Er hätte erwartet, dass die Polizei sich wenigstens beim Northeimer Jugendamt näher informiert oder aber die Göttinger Staatsanwaltschaft auf die Probleme hingewiesen hätte. Unterstützung bekam Pejril im Ausschuss von Ulrich Watermann (SPD), der bei allen beteiligten Behörden eine Nachlässigkeit erkennt: „Jede für sich hat richtig gehandelt, alle zusammen haben falsch gehandelt.“ Schon der leiseste Verdacht auf Kindesmissbrauch hätte mehr Umsicht und Nachforschung der Polizei auslösen müssen, meinte Watermann. Hier sei überhaupt mehr Umsicht gefordert. Genthe widersprach: Er fühle sich von Pejril „nicht tendenzfrei unterrichtet“, denn die spätere Feststellung der Staatsanwaltschaft Göttingen zeige, dass die Northeimer Polizisten korrekt gehandelt hätten. Im Übrigen zweifele er auch Pejrils Darstellung an, dass das Jugendamt Alarm geschlagen habe – denn genau dieses Jugendamt habe ja nicht einmal einen Anlass gesehen, die Kinder aus der Familie zu nehmen.
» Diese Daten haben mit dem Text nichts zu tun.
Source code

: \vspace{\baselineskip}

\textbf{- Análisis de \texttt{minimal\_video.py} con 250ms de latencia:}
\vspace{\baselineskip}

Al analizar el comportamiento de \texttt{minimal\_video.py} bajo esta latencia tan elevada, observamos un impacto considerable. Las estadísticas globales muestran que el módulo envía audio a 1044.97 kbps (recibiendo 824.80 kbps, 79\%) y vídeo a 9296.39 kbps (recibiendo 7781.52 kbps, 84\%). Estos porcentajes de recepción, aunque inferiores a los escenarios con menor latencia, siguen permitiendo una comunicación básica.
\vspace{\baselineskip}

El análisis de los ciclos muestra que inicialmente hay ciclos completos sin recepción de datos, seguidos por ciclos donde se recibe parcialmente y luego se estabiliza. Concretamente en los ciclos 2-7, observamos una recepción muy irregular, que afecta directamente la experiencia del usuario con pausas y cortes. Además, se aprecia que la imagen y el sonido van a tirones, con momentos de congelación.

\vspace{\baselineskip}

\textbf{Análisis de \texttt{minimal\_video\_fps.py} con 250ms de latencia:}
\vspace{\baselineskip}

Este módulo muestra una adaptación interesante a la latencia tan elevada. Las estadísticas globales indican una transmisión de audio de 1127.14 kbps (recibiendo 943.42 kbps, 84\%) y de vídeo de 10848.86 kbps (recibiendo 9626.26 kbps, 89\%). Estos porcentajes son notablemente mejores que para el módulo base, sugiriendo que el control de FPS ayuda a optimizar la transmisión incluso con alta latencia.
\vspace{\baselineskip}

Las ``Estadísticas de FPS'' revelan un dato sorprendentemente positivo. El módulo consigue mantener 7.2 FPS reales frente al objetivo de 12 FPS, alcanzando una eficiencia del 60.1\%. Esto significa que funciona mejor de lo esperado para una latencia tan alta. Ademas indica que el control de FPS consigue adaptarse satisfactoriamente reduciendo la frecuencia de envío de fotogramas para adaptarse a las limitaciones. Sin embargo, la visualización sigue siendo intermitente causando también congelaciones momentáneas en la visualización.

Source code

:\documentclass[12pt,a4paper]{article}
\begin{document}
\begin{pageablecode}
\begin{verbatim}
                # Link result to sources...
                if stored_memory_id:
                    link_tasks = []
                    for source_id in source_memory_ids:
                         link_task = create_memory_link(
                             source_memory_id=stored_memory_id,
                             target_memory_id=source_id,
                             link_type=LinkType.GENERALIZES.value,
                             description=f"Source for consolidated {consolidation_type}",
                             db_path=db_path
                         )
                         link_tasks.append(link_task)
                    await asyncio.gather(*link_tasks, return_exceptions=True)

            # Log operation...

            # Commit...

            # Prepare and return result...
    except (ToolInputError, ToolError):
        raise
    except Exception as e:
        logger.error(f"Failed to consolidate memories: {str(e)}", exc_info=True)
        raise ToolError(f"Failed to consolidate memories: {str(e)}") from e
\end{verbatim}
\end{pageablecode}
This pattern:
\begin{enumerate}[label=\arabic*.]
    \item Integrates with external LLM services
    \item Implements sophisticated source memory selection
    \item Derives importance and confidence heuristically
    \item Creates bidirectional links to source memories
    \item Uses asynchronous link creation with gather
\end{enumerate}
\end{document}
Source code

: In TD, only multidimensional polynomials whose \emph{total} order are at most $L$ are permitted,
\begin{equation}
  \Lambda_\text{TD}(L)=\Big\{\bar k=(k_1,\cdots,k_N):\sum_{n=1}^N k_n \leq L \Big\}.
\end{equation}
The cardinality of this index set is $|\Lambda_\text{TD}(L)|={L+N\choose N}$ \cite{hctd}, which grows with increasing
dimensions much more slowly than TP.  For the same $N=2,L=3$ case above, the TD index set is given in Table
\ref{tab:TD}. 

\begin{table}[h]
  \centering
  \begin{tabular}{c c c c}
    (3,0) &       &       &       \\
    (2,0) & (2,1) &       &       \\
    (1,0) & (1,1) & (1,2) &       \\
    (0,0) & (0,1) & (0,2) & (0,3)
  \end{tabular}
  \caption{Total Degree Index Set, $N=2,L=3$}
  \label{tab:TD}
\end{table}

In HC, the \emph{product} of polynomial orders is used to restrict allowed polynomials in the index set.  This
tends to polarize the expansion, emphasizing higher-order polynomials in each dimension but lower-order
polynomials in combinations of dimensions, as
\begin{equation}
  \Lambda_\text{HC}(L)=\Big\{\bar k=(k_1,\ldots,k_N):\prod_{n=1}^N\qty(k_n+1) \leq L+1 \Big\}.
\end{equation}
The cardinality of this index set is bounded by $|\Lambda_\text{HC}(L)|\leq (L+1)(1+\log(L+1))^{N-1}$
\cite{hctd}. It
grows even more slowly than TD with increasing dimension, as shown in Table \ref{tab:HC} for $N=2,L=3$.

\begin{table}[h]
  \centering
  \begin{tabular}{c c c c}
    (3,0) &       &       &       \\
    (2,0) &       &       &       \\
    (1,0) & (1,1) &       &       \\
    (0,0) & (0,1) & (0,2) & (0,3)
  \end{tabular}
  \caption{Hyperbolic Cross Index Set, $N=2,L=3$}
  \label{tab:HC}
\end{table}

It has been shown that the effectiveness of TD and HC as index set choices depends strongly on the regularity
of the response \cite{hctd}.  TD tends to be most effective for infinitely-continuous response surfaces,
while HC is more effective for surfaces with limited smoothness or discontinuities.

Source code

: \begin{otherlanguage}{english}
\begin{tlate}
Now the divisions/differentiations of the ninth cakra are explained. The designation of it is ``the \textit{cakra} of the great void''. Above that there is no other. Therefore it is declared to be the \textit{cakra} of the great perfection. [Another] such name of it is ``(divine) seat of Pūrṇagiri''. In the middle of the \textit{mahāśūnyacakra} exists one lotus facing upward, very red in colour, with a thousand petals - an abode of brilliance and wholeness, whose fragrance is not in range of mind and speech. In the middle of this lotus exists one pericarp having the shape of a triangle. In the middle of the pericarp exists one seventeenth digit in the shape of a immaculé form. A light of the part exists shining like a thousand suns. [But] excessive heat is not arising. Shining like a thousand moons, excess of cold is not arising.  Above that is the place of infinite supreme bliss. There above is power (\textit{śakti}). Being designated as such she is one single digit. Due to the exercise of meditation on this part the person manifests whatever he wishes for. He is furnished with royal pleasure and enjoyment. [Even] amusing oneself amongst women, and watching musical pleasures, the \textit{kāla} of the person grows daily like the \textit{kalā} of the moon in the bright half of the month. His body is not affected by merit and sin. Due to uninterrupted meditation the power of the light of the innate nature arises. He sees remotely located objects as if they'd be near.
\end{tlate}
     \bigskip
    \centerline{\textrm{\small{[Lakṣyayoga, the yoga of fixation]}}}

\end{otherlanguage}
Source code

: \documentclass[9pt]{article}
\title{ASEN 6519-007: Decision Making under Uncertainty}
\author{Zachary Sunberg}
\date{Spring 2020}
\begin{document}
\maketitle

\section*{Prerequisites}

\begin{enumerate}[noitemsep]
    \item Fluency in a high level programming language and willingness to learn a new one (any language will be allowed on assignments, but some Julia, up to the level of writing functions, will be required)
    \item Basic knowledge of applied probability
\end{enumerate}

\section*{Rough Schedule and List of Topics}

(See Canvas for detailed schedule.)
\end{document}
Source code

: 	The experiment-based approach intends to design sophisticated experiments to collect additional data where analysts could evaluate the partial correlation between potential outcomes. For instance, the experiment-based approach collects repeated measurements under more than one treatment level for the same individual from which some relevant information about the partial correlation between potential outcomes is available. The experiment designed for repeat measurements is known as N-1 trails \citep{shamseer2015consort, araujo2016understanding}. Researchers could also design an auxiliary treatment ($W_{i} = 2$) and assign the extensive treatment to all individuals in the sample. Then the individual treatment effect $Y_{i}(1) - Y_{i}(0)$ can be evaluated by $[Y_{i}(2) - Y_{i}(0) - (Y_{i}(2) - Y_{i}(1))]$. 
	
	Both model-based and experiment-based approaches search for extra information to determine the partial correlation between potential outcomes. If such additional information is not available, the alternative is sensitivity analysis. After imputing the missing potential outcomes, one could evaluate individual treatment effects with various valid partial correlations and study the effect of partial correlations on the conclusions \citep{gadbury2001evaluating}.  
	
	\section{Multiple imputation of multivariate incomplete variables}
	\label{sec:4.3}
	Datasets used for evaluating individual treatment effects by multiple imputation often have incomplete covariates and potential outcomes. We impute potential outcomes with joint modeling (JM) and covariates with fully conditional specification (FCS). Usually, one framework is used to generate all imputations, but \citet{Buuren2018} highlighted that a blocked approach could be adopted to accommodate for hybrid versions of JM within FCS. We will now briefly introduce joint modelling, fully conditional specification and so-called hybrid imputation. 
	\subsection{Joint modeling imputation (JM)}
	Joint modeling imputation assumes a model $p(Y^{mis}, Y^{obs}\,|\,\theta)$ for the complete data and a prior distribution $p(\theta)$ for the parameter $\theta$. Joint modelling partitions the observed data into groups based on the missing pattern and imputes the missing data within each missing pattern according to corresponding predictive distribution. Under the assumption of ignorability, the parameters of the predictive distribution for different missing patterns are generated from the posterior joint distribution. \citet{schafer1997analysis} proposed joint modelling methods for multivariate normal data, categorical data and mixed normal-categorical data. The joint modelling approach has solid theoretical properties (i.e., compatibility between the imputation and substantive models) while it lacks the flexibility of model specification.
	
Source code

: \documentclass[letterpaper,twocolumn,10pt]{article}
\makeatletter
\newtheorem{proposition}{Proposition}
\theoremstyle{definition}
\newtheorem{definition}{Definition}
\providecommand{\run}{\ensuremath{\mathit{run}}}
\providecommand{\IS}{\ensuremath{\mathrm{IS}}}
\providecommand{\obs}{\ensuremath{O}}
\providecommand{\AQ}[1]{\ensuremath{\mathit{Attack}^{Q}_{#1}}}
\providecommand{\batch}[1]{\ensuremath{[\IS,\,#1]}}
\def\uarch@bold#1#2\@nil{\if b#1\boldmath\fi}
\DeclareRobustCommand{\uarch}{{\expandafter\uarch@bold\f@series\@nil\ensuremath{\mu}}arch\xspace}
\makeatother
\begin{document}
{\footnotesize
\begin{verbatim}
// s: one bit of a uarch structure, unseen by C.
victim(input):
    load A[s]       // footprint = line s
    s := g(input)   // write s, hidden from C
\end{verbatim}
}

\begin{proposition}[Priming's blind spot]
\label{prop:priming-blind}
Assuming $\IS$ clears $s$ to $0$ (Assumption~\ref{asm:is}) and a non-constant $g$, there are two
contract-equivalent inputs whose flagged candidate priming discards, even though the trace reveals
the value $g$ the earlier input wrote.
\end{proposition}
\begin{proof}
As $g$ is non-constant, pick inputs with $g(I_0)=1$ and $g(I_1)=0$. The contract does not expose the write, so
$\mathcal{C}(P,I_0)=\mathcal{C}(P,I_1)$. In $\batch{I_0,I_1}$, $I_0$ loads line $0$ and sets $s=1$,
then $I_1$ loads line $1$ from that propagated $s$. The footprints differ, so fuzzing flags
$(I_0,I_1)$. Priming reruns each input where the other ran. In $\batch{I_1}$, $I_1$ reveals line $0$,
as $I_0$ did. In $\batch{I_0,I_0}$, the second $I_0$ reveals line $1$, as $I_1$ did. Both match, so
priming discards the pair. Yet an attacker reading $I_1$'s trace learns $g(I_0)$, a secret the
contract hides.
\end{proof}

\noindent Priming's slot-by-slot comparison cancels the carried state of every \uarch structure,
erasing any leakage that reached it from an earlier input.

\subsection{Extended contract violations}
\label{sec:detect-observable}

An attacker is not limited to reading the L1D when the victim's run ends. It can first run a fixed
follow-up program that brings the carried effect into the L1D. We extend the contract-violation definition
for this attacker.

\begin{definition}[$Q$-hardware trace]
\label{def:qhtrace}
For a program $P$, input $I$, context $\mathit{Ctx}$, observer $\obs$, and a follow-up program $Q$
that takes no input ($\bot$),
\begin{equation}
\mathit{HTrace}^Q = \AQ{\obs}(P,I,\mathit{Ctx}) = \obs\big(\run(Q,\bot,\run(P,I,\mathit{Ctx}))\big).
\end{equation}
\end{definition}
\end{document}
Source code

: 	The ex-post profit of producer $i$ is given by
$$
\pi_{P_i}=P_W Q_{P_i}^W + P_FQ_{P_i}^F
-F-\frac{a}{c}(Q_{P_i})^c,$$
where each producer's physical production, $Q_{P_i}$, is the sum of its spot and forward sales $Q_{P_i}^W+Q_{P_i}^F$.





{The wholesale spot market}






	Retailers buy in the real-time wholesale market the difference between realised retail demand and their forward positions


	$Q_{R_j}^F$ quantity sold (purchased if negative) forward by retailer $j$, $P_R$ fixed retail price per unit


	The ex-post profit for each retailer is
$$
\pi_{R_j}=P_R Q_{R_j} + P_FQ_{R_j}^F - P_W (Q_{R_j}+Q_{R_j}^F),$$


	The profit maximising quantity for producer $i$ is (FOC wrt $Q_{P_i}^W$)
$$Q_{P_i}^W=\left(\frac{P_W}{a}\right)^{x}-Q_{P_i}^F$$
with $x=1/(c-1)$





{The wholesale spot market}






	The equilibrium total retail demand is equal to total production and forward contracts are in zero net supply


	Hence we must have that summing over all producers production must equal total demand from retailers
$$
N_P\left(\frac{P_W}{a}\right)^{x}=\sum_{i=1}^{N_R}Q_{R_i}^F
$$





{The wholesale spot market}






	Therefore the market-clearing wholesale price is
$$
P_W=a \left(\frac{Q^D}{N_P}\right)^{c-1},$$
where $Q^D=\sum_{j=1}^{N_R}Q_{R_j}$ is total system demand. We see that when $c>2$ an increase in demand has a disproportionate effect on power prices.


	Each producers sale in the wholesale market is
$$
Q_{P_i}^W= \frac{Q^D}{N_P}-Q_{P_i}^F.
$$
Innenressort schiebt Justizministerium die Verantwortung zu

Pejril widersprach einerseits dem FDP-Vorwurf, Brockmann und er hätten die Northeimer Polizisten an den Pranger gestellt oder – wie Genthe sagte – „vorverurteilt“. Andererseits räumte er ein, in der Bewertung der Vorgänge habe es zwischen Innenministerium und Polizeidirektion Göttingen seit März 2020 gravierende Meinungsverschiedenheiten gegeben, die Sache sei „eskaliert“. Genthe hakte nach, wieso das Innenministerium denn Abteilungsleiter Thomas Hackner vom Justizministerium eingeschaltet und um ein Gutachten gebeten habe – und wie ein von Hackner formulierter Kernsatz später in den Bericht gekommen sei, den Pejril und Brockmann Anfang Februar 2021 im Innenausschuss vortrugen: „Der mutmaßlich fortgeführte Kindesmissbrauch hätte durch ein anderes Verhalten der Northeimer Polizei möglicherweise verhindert werden können.“

Pejril erklärte nun, dieser Satz „kommt aus dem Bericht des Justizministeriums“. Sven Mirko Damm, Referatsleiter aus dem Justizministerium, wollte zu Details in diesem Fall nur in vertraulicher Sitzung informieren. Da dies aber in der Einladung so nicht vorgesehen war, vertagte der Innenausschuss seine Beratung auf die nächste Woche. Parallel wurde Akteneinsicht beantragt, Unterlagen liegen dem Ausschuss aber noch nicht vor. Uwe Schünemann (CDU) erklärte, nach seiner Einschätzung hätten die Northeimer Polizeibeamten völlig korrekt gehandelt, das Auftreten der Polizeispitze in dieser Frage habe in der Region „erhebliches Unbehagen ausgelöst“.